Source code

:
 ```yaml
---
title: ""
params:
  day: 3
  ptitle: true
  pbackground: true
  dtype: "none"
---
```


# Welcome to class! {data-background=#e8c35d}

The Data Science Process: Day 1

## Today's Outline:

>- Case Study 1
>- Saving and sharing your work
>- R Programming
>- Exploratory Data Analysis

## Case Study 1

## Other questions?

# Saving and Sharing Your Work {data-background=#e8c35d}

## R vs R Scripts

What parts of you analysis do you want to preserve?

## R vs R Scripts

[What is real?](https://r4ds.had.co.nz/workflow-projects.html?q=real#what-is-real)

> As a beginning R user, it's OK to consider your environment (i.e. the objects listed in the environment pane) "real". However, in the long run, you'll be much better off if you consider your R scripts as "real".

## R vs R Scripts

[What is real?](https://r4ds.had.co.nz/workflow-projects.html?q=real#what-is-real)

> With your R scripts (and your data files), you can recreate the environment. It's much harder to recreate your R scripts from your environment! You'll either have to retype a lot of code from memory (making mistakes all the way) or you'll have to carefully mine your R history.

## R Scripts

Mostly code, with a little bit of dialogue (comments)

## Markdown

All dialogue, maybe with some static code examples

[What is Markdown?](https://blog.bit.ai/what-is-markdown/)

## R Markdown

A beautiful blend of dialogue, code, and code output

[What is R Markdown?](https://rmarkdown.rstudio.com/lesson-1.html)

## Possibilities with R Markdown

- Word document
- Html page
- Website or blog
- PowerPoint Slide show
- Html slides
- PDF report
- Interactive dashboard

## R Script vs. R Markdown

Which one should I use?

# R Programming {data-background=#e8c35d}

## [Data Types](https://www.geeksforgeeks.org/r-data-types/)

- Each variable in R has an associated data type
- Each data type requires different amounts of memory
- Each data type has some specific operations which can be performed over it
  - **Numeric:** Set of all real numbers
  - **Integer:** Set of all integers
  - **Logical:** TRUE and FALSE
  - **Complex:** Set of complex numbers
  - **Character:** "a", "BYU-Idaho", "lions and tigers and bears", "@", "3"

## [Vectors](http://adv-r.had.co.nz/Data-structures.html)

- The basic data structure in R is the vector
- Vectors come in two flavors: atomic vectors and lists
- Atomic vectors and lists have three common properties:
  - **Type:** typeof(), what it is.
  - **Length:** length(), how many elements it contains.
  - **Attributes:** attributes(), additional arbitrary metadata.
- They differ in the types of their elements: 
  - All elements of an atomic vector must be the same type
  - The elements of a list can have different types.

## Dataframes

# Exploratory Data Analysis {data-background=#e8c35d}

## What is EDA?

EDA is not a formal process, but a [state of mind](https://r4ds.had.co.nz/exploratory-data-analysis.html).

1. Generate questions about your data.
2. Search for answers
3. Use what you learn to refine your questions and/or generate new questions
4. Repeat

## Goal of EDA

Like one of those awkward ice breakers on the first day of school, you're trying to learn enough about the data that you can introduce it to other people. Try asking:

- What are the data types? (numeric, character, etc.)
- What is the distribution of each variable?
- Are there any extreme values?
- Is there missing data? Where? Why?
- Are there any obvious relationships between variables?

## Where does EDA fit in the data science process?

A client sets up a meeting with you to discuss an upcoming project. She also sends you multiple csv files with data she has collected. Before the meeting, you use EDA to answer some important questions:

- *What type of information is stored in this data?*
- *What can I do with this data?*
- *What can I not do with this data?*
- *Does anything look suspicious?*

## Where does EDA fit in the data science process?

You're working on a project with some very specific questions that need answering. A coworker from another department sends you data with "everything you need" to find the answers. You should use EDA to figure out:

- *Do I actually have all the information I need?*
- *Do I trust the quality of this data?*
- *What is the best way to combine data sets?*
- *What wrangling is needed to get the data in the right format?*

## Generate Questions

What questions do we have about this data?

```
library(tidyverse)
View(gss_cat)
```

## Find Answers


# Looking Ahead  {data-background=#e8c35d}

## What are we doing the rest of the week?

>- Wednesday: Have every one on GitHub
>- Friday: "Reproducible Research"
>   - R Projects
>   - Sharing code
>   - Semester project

++++++

- _Action item_:
Above are the records; from them, give again exactly the lines from the one containing "- Html slides" to the one containing "- Each data type requires", both lines included, and nothing more.

- _Response to this task_:
- Html slides
- PDF report
- Interactive dashboard

## R Script vs. R Markdown

Which one should I use?

# R Programming {data-background=#e8c35d}

## [Data Types](https://www.geeksforgeeks.org/r-data-types/)

- Each variable in R has an associated data type
- Each data type requires different amounts of memory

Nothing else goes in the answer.